*** Begin section ***

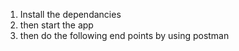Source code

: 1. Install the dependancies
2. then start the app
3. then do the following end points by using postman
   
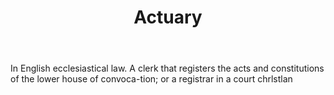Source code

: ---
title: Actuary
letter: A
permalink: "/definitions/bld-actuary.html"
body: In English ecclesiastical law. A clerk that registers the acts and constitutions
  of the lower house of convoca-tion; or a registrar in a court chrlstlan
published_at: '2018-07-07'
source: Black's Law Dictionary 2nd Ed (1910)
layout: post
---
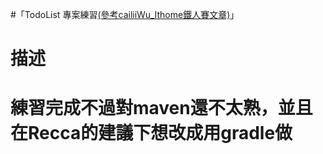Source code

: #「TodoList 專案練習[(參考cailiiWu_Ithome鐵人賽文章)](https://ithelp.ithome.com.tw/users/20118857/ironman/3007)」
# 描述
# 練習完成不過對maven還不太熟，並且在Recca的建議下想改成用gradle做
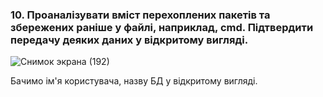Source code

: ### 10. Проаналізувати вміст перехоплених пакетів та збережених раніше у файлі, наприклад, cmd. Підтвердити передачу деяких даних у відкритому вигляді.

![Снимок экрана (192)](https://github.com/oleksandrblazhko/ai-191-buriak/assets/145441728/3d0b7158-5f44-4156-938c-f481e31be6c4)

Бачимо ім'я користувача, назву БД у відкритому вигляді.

*** End section ***
*** Begin section ***

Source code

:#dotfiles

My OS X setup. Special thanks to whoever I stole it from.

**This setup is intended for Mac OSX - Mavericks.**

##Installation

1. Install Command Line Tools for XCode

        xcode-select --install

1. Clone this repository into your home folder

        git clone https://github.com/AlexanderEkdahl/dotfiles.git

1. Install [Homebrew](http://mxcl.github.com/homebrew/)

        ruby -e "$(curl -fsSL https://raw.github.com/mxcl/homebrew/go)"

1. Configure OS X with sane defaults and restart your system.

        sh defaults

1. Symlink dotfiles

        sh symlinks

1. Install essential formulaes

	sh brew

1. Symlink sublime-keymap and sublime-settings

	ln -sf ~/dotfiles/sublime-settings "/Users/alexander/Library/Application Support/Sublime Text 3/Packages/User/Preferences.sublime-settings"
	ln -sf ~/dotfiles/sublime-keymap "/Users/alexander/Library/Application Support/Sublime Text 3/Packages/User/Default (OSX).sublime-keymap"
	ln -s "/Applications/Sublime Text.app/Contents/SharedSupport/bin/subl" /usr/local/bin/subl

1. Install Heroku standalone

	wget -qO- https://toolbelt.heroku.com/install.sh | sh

*** End section ***
*** Begin section ***

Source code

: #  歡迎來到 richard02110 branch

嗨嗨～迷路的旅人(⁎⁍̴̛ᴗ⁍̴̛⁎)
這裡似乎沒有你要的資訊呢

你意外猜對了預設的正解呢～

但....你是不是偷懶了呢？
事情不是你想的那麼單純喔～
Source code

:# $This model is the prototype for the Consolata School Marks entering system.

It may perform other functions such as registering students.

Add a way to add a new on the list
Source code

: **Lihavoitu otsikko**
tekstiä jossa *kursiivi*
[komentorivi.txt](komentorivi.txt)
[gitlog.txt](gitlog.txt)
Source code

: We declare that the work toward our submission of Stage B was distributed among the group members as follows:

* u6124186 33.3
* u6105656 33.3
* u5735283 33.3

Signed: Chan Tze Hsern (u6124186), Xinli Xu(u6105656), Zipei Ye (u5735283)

*** End section ***

:: Task to carry out ::
Exactly how many lines in the listing above contain the string "your"? Give the number without comment.

:: Result ::
2